AVON LAKE — Not all Ford Motor Co. workers will see the $8,300 profit-sharing checks the company will hand out in March.
Those who have fallen behind in child-support payments will see their windfall reduced by what they owe in arrearages, according to Ann Eckstein, administrator of the Lorain County Child Support Enforcement Agency.
Eckstein said the practice isn’t limited to Ford workers or Lorain County. She said child support agencies around the state collect on bonuses and other one-time payments of more than $150 whenever an employer hands them out under a state law that took effect in the 1990s.
“Probably what the Legislature was trying to do was consider the best interests of the child,” she said.
The agency also intercepts income tax refunds and lottery winnings to cover back child-support payments.

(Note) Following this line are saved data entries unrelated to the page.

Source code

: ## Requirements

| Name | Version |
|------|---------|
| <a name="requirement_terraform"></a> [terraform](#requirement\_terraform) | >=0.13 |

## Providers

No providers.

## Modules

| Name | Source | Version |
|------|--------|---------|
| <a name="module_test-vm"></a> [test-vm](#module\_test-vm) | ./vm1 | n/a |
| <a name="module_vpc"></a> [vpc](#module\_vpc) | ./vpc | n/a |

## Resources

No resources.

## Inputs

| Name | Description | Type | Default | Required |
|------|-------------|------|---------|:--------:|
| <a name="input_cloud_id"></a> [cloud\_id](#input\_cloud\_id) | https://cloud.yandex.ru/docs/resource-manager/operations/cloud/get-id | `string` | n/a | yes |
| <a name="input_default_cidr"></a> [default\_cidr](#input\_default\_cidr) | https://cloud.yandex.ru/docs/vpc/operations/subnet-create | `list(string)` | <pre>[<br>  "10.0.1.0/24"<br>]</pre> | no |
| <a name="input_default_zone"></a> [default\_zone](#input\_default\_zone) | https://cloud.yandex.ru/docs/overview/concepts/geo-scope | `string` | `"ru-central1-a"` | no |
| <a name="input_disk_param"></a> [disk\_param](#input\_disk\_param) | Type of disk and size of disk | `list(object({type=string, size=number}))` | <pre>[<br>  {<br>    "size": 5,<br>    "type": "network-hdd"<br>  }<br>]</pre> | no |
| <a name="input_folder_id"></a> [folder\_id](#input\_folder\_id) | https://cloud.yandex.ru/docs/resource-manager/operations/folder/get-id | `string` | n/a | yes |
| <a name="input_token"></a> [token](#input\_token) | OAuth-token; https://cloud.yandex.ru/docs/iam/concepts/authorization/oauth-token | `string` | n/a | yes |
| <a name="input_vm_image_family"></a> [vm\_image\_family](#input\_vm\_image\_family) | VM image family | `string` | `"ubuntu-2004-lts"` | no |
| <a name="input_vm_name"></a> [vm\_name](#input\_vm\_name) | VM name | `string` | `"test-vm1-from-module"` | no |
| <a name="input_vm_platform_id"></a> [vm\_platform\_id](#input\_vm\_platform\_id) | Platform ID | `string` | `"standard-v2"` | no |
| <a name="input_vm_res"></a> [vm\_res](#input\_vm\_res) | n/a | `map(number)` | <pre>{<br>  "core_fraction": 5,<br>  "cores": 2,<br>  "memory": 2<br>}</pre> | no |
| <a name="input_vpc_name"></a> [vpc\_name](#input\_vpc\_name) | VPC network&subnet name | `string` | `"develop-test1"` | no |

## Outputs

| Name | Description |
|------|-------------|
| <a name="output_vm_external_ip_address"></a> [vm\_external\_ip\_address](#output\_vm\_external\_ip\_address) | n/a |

Eckstein said parents who owe child support and have fallen more than 45 days behind in their payments are considered to be in default, which starts an automatic administrative process that allows for the money to be collected.
Workers who are current on their payments will receive their full profit-sharing checks.
She also said that employers are required to notify the agency of one-time payments such as bonuses.
Although Eckstein declined to say how many workers at Ford’s Ohio Assembly Plant would see their profit-sharing checks used to cover back child support, she said the agency administers child support orders for about 250 Ford workers. Not all of those workers owe back child support.
“This is going to help with a lot of arrearages,” she said.